→ Requirement
Look below for the line holding "- 활성 상태 사용자의 가장 최근 위치 정보를 캐시한다." and the line holding "- 레디스 Pub/Sub은". Transcribe exactly those lines and all lines between them, nothing more.

[Plain-text document sources]
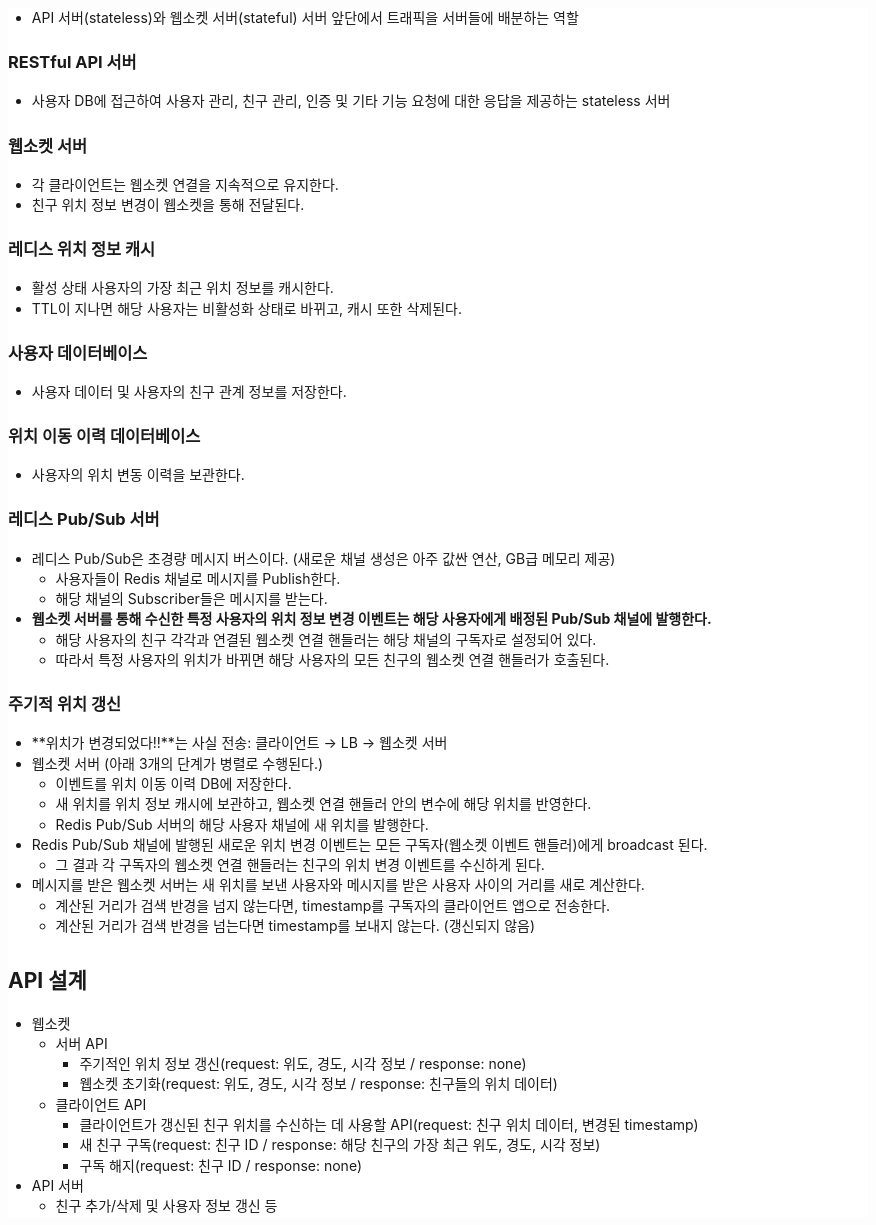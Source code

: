 - API 서버(stateless)와 웹소켓 서버(stateful) 서버 앞단에서 트래픽을 서버들에 배분하는 역할

### RESTful API 서버

- 사용자 DB에 접근하여 사용자 관리, 친구 관리, 인증 및 기타 기능 요청에 대한 응답을 제공하는 stateless 서버

### 웹소켓 서버

- 각 클라이언트는 웹소켓 연결을 지속적으로 유지한다.
- 친구 위치 정보 변경이 웹소켓을 통해 전달된다.

### 레디스 위치 정보 캐시

- 활성 상태 사용자의 가장 최근 위치 정보를 캐시한다.
- TTL이 지나면 해당 사용자는 비활성화 상태로 바뀌고, 캐시 또한 삭제된다.

### 사용자 데이터베이스

- 사용자 데이터 및 사용자의 친구 관계 정보를 저장한다.

### 위치 이동 이력 데이터베이스

- 사용자의 위치 변동 이력을 보관한다.

### 레디스 Pub/Sub 서버

- 레디스 Pub/Sub은 초경량 메시지 버스이다. (새로운 채널 생성은 아주 값싼 연산, GB급 메모리 제공)
    - 사용자들이 Redis 채널로 메시지를 Publish한다.
    - 해당 채널의 Subscriber들은 메시지를 받는다.
- **웹소켓 서버를 통해 수신한 특정 사용자의 위치 정보 변경 이벤트는 해당 사용자에게 배정된 Pub/Sub 채널에 발행한다.**
    - 해당 사용자의 친구 각각과 연결된 웹소켓 연결 핸들러는 해당 채널의 구독자로 설정되어 있다.
    - 따라서 특정 사용자의 위치가 바뀌면 해당 사용자의 모든 친구의 웹소켓 연결 핸들러가 호출된다.

### 주기적 위치 갱신

- **위치가 변경되었다!!**는 사실 전송: 클라이언트 →  LB → 웹소켓 서버
- 웹소켓 서버 (아래 3개의 단계가 병렬로 수행된다.)
    - 이벤트를 위치 이동 이력 DB에 저장한다.
    - 새 위치를 위치 정보 캐시에 보관하고, 웹소켓 연결 핸들러 안의 변수에 해당 위치를 반영한다.
    - Redis Pub/Sub 서버의 해당 사용자 채널에 새 위치를 발행한다.
- Redis Pub/Sub 채널에 발행된 새로운 위치 변경 이벤트는 모든 구독자(웹소켓 이벤트 핸들러)에게 broadcast 된다.
    - 그 결과 각 구독자의 웹소켓 연결 핸들러는 친구의 위치 변경 이벤트를 수신하게 된다.
- 메시지를 받은 웹소켓 서버는 새 위치를 보낸 사용자와 메시지를 받은 사용자 사이의 거리를 새로 계산한다.
    - 계산된 거리가 검색 반경을 넘지 않는다면, timestamp를 구독자의 클라이언트 앱으로 전송한다.
    - 계산된 거리가 검색 반경을 넘는다면 timestamp를 보내지 않는다. (갱신되지 않음)

## API 설계

- 웹소켓
    - 서버 API
        - 주기적인 위치 정보 갱신(request: 위도, 경도, 시각 정보 / response: none)
        - 웹소켓 초기화(request: 위도, 경도, 시각 정보 / response: 친구들의 위치 데이터)
    - 클라이언트 API
        - 클라이언트가 갱신된 친구 위치를 수신하는 데 사용할 API(request: 친구 위치 데이터, 변경된 timestamp)
        - 새 친구 구독(request: 친구 ID / response: 해당 친구의 가장 최근 위도, 경도, 시각 정보)
        - 구독 해지(request: 친구 ID / response: none)
- API 서버
    - 친구 추가/삭제 및 사용자 정보 갱신 등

→ Answer section
- 활성 상태 사용자의 가장 최근 위치 정보를 캐시한다.
- TTL이 지나면 해당 사용자는 비활성화 상태로 바뀌고, 캐시 또한 삭제된다.

### 사용자 데이터베이스

- 사용자 데이터 및 사용자의 친구 관계 정보를 저장한다.

### 위치 이동 이력 데이터베이스

- 사용자의 위치 변동 이력을 보관한다.

### 레디스 Pub/Sub 서버

- 레디스 Pub/Sub은 초경량 메시지 버스이다. (새로운 채널 생성은 아주 값싼 연산, GB급 메모리 제공)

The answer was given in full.